Rogers Writers’ Trust 2014 shortlist: Carrie Snyder

Carrie Snyder on her influences, and an excerpt of her shortlisted book, ‘Girl Runner’

This year, on Nov. 4, the Rogers Writers’ Trust will be the first of Canada’s Big Three fiction prizes to announce its winner. Maclean’s asked each of the five nominees vying for the $25,000 award to comment on a past author “whose influence you feel in your own work, and how.” Their answers, and excerpts from their shortlisted books:

Carrie Snyder, 39, was nominated for her novel Girl Runner, about a centenarian Olympic distance runner looking back at her life.

I feel the ghosts of Canadian literature walking through my work. We moved to Canada when I was 10, and I came to know here through books. I read and reread L.M. Montgomery’s novels and stories—because I have red hair, everyone expected me to identify closely with Anne, whom indeed I loved and whose spirit walks with my Aganetha onto a barn roof in Girl Runner; but it was raven-haired Emily, aspiring writer and possessed of a mysterious second sight, who I wanted to be. (No, Aganetha is not afraid of ghosts.) As a young teen, I discovered Margaret Laurence’s dark, powerful heroines; Hagar stalks through Girl Runner, I am certain, though she’s angrier than Aganetha. Because I absorbed, too, the scrappy, funny hustler in Mordecai Richler’s The Apprenticeship of Duddy Kravitz and Margaret Atwood’s twisted urban comedy in The Edible Woman. Lodged into my consciousness is Michael Ondaatje’s In the Skin of a Lion with its rich romantic treatment of language and Alice Munro’s deep, clear-eyed illumination of The Lives of Girls and Women. Here is room for all: funny, dark, gothic, urban, romantic, crystalline, experimental, and spare. Here is terrific storytelling. I consider myself a follower in great forging footsteps—and an unabashed fan.

From Girl Runner:

The coach gives me the inside lane. Glad stretches beside me, swinging her arms in circles, bending and rocking at the waist, kicking her legs out like a dancer on a stage.
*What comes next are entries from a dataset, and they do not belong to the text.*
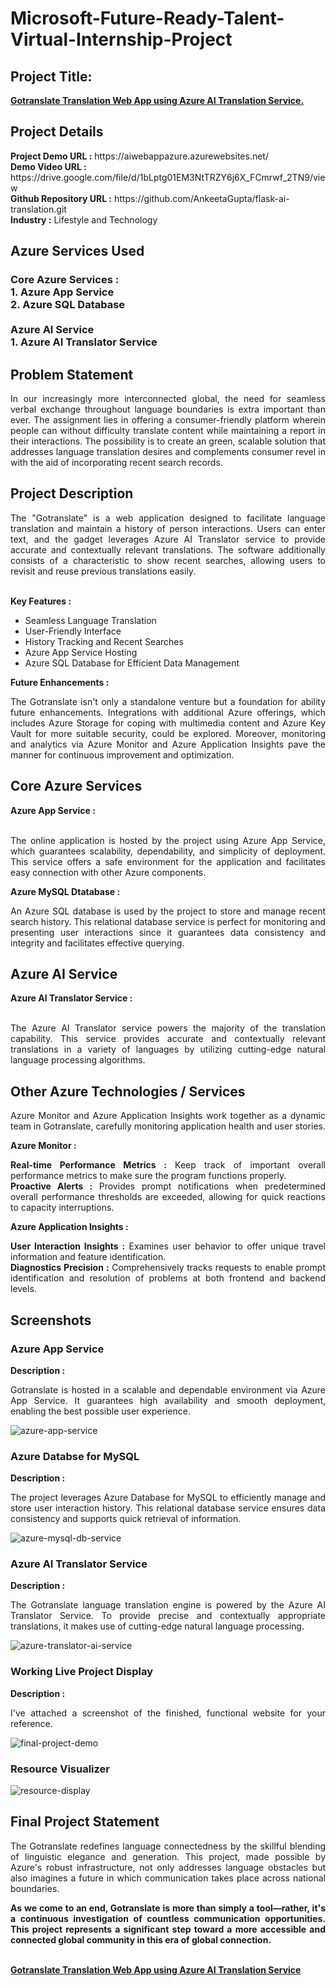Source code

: <h1>Microsoft-Future-Ready-Talent-Virtual-Internship-Project</h1>
<h2>Project Title:</h2><b><a href="https://aiwebappazure.azurewebsites.net/">Gotranslate Translation Web App using Azure AI Translation Service.</b></a>
<br>
<h2>Project Details</h2>
<b>Project Demo URL :</b> https://aiwebappazure.azurewebsites.net/ <br>
<b>Demo Video URL :</b> https://drive.google.com/file/d/1bLptg01EM3NtTRZY6j6X_FCmrwf_2TN9/view <br>
<b>Github Repository URL :</b> https://github.com/AnkeetaGupta/flask-ai-translation.git <br>
<b>Industry :</b> Lifestyle and Technology<br>
<h2>Azure Services Used</h2>
<h3>
Core Azure Services : <br>
1. Azure App Service <br>
2. Azure SQL Database <br> <br>
Azure AI Service <br>
1. Azure AI Translator Service
</h3>
<h2>Problem Statement</h2>
<p align="justify">In our increasingly more interconnected global, the need for seamless verbal exchange throughout language boundaries is extra important than ever. The assignment lies in offering a consumer-friendly platform wherein people can without difficulty translate content while maintaining a report in their interactions. The possibility is to create an green, scalable solution that addresses language translation desires and complements consumer revel in with the aid of incorporating recent search records.</p>
<h2>Project Description</h2>
<p align="justify">The "Gotranslate" is a web application designed to facilitate language translation and maintain a history of person interactions. Users can enter text, and the gadget leverages Azure AI Translator service to provide accurate and contextually relevant translations. The software additionally consists of a characteristic to show recent searches, allowing users to revisit and reuse previous translations easily.</p><br>
<b>Key Features :</b>
<ul>
    <li>Seamless Language Translation</li>
    <li>User-Friendly Interface</li>
    <li>History Tracking and Recent Searches</li>
    <li>Azure App Service Hosting</li>
    <li>Azure SQL Database for Efficient Data Management</li>
</ul>
<b>Future Enhancements :</b><br>
<p align="justify">The Gotranslate isn't only a standalone venture but a foundation for ability future enhancements. Integrations with additional Azure offerings, which includes Azure Storage for coping with multimedia content and Azure Key Vault for more suitable security, could be explored. Moreover, monitoring and analytics via Azure Monitor and Azure Application Insights pave the manner for continuous improvement and optimization.</p>
<h2>Core Azure Services</h2>
<b>Azure App Service :</b><br><p align="justify"><br>The online application is hosted by the project using Azure App Service, which guarantees scalability, dependability, and simplicity of deployment. This service offers a safe environment for the application and facilitates easy connection with other Azure components.</p>

<b>Azure MySQL Dtatabase :</b><br><p align="justify">An Azure SQL database is used by the project to store and manage recent search history. This relational database service is perfect for monitoring and presenting user interactions since it guarantees data consistency and integrity and facilitates effective querying.</p>
<h2>Azure AI Service</h2>
<b>Azure AI Translator Service :</b><br><br><p align="justify">The Azure AI Translator service powers the majority of the translation capability. This service provides accurate and contextually relevant translations in a variety of languages by utilizing cutting-edge natural language processing algorithms.</p>
<h2>Other Azure Technologies / Services</h2>
<p align="justify">Azure Monitor and Azure Application Insights work together as a dynamic team in Gotranslate, carefully monitoring application health and user stories.</p>

<b>Azure Monitor :</b><p align="justify"><b>Real-time Performance Metrics :</b> Keep track of important overall performance metrics to make sure the program functions properly.<br>
<b>Proactive Alerts :</b> Provides prompt notifications when predetermined overall performance thresholds are exceeded, allowing for quick reactions to capacity interruptions.</p>
<b>Azure Application Insights :</b><p align="justify">
<b>User Interaction Insights :</b> Examines user behavior to offer unique travel information and feature identification.<br>
<b>Diagnostics Precision :</b> Comprehensively tracks requests to enable prompt identification and resolution of problems at both frontend and backend levels.

<h2>Screenshots</h2>
<h3>Azure App Service</h3>
<b>Description :</b><p align="justify">Gotranslate is hosted in a scalable and dependable environment via Azure App Service. It guarantees high availability and smooth deployment, enabling the best possible user experience.</p>
<img src="https://github.com/AnkeetaGupta/flask-ai-translation/blob/main/screenshots/app-service.png" alt="azure-app-service"></img><br>
<h3>Azure Databse for MySQL</h3>
<b>Description :</b><p align="justify"> The project leverages Azure Database for MySQL to efficiently manage and store user interaction history. This relational database service ensures data consistency and supports quick retrieval of information.</p>
<img src="https://github.com/AnkeetaGupta/flask-ai-translation/blob/main/screenshots/app-db.png" alt="azure-mysql-db-service"></img><br>
<h3>Azure AI Translator Service</h3>
<b>Description :</b><p align="justify">The Gotranslate language translation engine is powered by the Azure AI Translator Service. To provide precise and contextually appropriate translations, it makes use of cutting-edge natural language processing.</p>
<img src="https://github.com/AnkeetaGupta/flask-ai-translation/blob/main/screenshots/app-ai.png" alt="azure-translator-ai-service"></img><br>
<h3>Working Live Project Display</h3>
<b>Description :</b><p align="justify">I've attached a screenshot of the finished, functional website for your reference.</p>
<img src="https://github.com/AnkeetaGupta/flask-ai-translation/blob/main/screenshots/final-project.png" alt="final-project-demo"></img>

<h3>Resource Visualizer</h3>
<img src="https://github.com/AnkeetaGupta/flask-ai-translation/blob/main/screenshots/flask-ai.jpg" alt="resource-display"></img>

<h2>Final Project Statement</h2>
<p align="justify">
The Gotranslate redefines language connectedness by the skillful blending of linguistic elegance and generation. This project, made possible by Azure's robust infrastructure, not only addresses language obstacles but also imagines a future in which communication takes place across national boundaries.</p>
<p align="justify">
<b>As we come to an end, Gotranslate is more than simply a tool—rather, it's a continuous investigation of countless communication opportunities. This project represents a significant step toward a more accessible and connected global community in this era of global connection.</b>
</p> <br>
</h2><b><a href="https://aiwebappazure.azurewebsites.net/">Gotranslate Translation Web App using Azure AI Translation Service</b></a>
“Twice ’round,” says the coach. “On my go.”

And we’re off.

I can feel her giving me the track. She is being polite, offering up space like some kind of bargain, letting me run ahead. Is she going easy on me? I don’t like it. I’m offended. But it’s good to race with a bit of gristle on the tongue.

As we enter the first turn, it comes to me that I’ve never raced like this before. My toughest contests have been in the schoolyard against boys, straightforward tests with no tactical underbelly. I’m either the fastest, or close to it, an accepted fact, as it is also accepted that the longer the race, the more unlikely it will be that even the fastest, tallest, strongest boy could best me.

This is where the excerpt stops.